Some people take the view that railways should be a means to an end intended to be as efficient as possible (with some kind of definable objective means of assessing it), e.g. to remove the most car miles up to a certain level of subsidy...

...or whether the railway is an end in itself and is something that everyone should have local access to (regardless of whether the population density/ demand justifies it). And some people seem to have a funny idea about distribution of railway stations - it's apparently important to link a rural settlement with ten thousand people but people turn blind eyes to large urban areas where the nearest station is in the city centre (hence the obsession with places like Devon villages rather than, say, fifty thousand people living in Leith).

I believe that heavy rail is only one tool (and that it's a pretty blunt/ inflexible tool, best suited to the bulkiest flows). Brilliant at what it does best but it's one end of a toolbox that includes trams/ tram-trains/ coaches/ buses/ guided busways/ dial-a-ride minibuses.

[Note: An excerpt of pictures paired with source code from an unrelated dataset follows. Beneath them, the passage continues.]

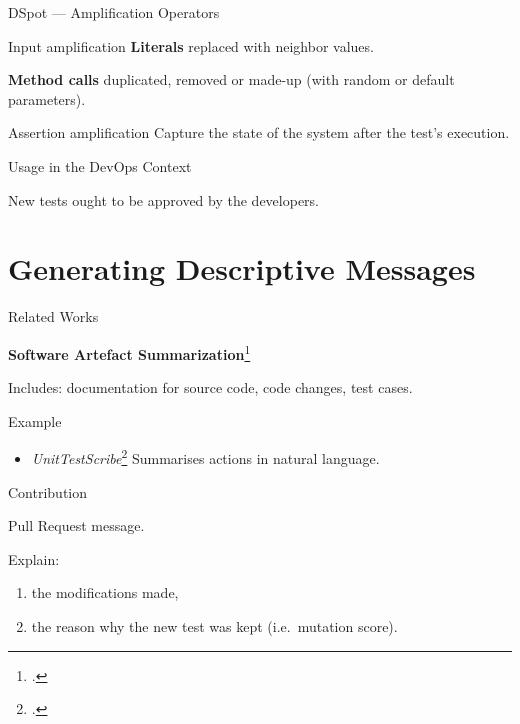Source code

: \documentclass[aspectratio=169,dvipsnames]{beamer}
\begin{document}
\begin{frame}{DSpot --- Amplification Operators}
  \begin{block}{Input amplification}
    \textbf{Literals \textrightarrow{}} replaced with neighbor values.

    \textbf{Method calls \textrightarrow{}} duplicated, removed or made-up (with random or default parameters).
  \end{block}

  \vfill
  \pause{}

  \begin{block}{Assertion amplification}
    Capture the state of the system after the test's execution.
  \end{block}
\end{frame}

\begin{frame}{Usage in the DevOps Context}
  \begin{center}
    \alert{New tests ought to be approved by the developers.}
  \end{center}
\end{frame}


\section{Generating Descriptive Messages}

\begin{frame}{Related Works}
  \begin{center}
    \textbf{\Large{Software Artefact Summarization}}\footcite{nazar2016summarizing}
  \end{center}

  Includes: documentation for source code, code changes, \alert{test cases}.

  \vfill{}
  \pause{}

  \begin{block}{Example}
    \begin{itemize}
      \item<+-> \textit{UnitTestScribe}\footcite{li2016automatically} Summarises actions in natural language.
    \end{itemize}
  \end{block}
\end{frame}

\begin{frame}{Contribution}
  \begin{center}
    Pull Request message.
  \end{center}

  Explain:
  \begin{enumerate}
    \item the modifications made,
    \item the reason why the new test was kept (i.e.\ mutation score).
  \end{enumerate}
\end{frame}
\end{document}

Looking at the OP's example...

There are, as you'll be aware, many towns in the UK that are not served by railways. Leigh for example, Gosport, Skelmersdale, Washington, Ashington, Portishead, Clevedon as others

...Washington is the place that I know best - it's certainly a large place to be without a station but it's a difficult place to serve easily given how spread out the housing estates are - one station is still going to be a long way from most people - presumably it'd be on the Leamside line, so on the western fringes of the town - some distance from the Galleries and from Concord - requiring a bus or drive to the station (and Washington residents already have that facility with the Go Ahead 4 to Heworth Metro Station, as well as regular buses directly into central Newcastle).

If opening a "stub" branch into Newcastle then you'd need to offer a very attractive train frequency to get people to head over to the far side of Washington! But if you are opening the Leamside line throughout then it makes sense to put a station in at Washington rather than omit it.

Maybe a Metro extension from South Hylton through Washington to Gateshead would work, since that'd be at lower cost and would provide links to other parts of Wearside (but then you have the problem with that getting in the way of re-opening the Leamside to heavy rail at a future date - would people be happy with this, if it meant that re-opening the Leamside throughout meant paying to upgrade the Metro to Tram-Train?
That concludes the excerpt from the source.